Identify every line in the records below that contains the word "checks", and copy each of those lines.

+-------+

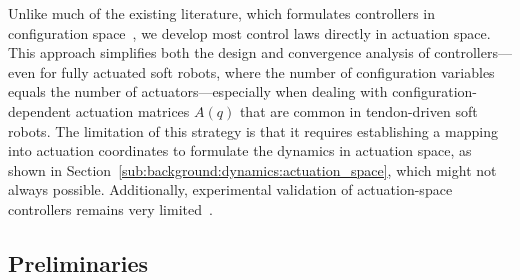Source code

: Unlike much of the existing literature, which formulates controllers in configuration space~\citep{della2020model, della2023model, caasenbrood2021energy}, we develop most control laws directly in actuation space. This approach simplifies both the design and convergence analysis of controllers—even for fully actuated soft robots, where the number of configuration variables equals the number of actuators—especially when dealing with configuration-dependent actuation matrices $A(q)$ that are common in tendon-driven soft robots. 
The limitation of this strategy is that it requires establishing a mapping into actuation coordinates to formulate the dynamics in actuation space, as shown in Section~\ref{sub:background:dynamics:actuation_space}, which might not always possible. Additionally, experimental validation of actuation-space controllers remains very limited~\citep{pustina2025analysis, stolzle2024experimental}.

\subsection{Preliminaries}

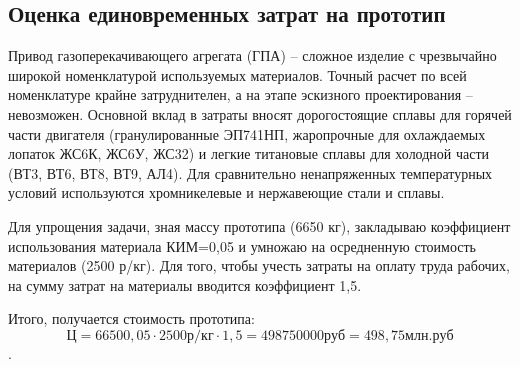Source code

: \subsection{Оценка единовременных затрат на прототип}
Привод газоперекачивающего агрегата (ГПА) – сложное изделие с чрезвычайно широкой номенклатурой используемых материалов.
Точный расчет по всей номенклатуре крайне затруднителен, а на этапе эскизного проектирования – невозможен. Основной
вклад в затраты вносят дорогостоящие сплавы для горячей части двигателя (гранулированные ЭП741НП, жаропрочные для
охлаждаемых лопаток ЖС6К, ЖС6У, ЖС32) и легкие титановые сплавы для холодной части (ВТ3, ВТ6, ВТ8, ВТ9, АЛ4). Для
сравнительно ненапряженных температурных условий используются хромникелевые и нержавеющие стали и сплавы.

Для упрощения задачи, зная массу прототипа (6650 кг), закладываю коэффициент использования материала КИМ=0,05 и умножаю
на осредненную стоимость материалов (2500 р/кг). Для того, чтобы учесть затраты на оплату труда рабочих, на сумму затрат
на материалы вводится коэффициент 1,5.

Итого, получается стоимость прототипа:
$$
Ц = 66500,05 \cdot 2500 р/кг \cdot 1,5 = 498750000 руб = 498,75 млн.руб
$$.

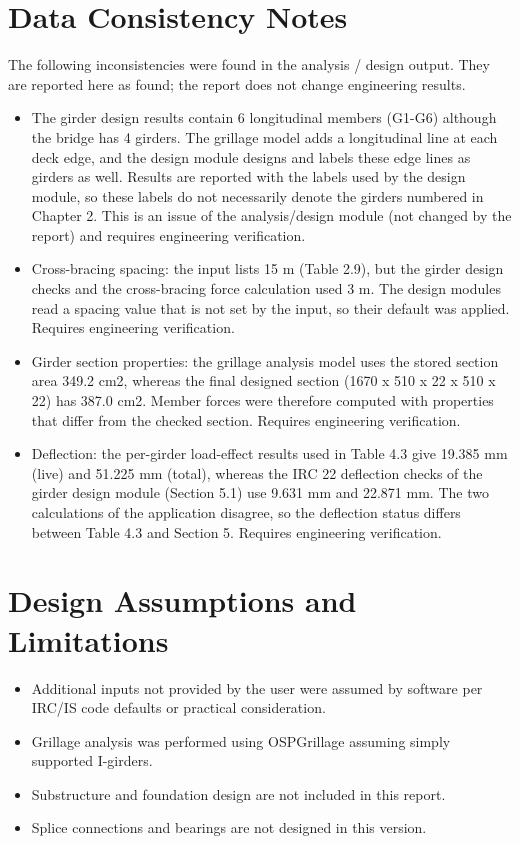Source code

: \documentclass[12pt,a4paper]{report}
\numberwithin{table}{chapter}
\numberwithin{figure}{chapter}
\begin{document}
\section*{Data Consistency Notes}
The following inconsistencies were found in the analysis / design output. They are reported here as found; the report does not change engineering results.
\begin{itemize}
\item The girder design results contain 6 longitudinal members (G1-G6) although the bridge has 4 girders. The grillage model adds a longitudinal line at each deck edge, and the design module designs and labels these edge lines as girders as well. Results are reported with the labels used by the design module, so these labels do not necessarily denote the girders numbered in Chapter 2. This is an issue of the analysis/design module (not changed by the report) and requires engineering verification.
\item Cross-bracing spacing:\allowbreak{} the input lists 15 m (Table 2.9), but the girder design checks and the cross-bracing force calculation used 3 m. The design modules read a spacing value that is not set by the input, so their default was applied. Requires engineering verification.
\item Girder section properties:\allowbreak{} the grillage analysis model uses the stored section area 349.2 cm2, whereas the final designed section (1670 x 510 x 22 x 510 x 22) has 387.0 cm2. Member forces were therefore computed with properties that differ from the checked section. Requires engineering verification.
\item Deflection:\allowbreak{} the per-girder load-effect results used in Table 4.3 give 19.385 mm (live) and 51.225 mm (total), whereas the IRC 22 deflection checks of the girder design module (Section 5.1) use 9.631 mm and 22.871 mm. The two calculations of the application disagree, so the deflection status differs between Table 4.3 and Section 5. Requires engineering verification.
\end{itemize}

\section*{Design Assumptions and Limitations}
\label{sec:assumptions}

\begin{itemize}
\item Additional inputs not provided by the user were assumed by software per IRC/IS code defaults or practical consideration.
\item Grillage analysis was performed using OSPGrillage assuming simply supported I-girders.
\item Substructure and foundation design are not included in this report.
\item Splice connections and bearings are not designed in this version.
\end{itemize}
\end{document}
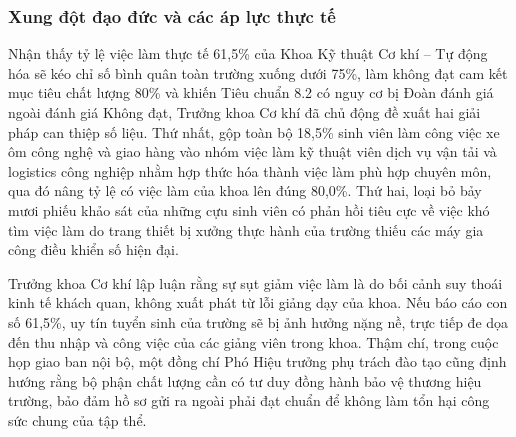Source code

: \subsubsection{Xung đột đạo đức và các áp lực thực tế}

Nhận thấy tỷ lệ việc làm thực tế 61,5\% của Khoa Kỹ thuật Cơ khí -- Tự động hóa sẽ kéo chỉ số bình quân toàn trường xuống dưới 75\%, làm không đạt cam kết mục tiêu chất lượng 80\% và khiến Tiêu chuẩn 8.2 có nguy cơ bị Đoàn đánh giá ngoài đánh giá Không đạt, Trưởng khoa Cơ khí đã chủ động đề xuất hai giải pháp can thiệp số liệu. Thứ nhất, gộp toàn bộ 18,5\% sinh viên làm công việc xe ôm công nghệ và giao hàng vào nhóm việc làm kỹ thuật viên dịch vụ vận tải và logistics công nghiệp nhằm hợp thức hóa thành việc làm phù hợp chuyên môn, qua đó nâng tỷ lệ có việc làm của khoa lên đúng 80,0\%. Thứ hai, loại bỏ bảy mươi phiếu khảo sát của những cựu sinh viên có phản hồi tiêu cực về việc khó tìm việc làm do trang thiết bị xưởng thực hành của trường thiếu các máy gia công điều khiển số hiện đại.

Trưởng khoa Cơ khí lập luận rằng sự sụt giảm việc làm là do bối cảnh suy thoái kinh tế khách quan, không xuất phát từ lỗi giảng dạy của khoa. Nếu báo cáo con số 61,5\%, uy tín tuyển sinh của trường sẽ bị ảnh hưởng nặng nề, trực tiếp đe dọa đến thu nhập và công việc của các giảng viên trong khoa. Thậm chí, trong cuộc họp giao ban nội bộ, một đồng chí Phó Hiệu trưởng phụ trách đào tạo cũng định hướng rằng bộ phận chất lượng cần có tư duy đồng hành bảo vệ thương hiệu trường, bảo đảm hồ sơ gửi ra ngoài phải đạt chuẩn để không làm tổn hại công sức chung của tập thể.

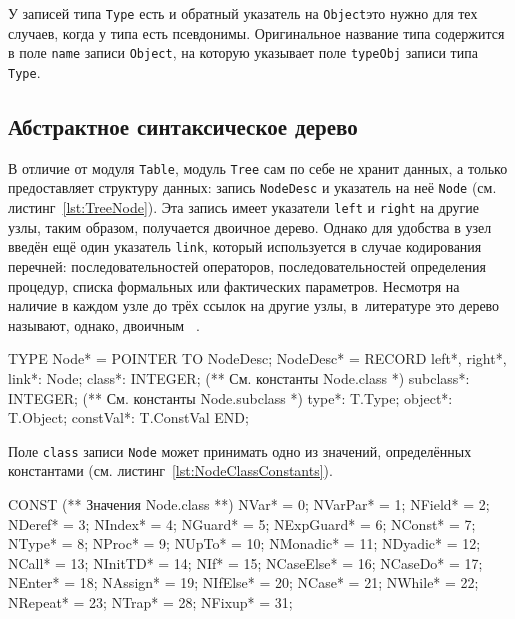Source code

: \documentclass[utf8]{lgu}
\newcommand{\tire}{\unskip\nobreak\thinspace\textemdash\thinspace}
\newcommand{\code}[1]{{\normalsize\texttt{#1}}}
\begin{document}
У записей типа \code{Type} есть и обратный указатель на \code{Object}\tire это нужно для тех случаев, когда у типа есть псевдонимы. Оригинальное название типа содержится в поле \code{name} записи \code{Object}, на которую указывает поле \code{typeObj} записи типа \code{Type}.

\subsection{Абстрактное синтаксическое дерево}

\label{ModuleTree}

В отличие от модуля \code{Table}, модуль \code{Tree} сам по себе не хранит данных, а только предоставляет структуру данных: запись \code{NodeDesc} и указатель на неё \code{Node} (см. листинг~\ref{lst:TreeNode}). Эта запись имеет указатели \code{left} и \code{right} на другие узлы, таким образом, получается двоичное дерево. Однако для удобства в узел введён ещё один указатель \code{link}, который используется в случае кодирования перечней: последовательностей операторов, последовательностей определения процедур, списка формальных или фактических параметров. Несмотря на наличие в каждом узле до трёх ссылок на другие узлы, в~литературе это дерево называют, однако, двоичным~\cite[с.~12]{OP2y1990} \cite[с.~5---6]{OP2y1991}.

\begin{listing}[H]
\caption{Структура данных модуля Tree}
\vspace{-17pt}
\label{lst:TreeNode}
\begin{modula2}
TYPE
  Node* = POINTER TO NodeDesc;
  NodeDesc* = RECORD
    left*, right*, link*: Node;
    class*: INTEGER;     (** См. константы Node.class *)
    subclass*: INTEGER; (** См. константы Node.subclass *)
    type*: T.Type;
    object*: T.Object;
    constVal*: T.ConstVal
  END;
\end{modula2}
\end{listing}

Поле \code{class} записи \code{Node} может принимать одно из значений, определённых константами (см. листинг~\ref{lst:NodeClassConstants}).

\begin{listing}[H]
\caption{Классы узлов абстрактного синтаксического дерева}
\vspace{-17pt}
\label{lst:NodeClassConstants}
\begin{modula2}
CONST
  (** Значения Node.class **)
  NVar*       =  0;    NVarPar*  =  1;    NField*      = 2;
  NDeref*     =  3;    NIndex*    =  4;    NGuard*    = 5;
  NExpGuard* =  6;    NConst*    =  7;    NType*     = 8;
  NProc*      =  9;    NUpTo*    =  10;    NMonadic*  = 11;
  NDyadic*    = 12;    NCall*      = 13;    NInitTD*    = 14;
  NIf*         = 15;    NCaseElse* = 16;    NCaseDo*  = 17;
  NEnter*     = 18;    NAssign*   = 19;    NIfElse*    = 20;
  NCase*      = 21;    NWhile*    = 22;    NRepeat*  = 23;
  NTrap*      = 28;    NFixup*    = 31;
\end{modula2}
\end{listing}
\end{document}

+-------+

• **SOLUTION TO THIS PROBLEM**
\item Cross-bracing spacing:\allowbreak{} the input lists 15 m (Table 2.9), but the girder design checks and the cross-bracing force calculation used 3 m. The design modules read a spacing value that is not set by the input, so their default was applied. Requires engineering verification.
\item Deflection:\allowbreak{} the per-girder load-effect results used in Table 4.3 give 19.385 mm (live) and 51.225 mm (total), whereas the IRC 22 deflection checks of the girder design module (Section 5.1) use 9.631 mm and 22.871 mm. The two calculations of the application disagree, so the deflection status differs between Table 4.3 and Section 5. Requires engineering verification.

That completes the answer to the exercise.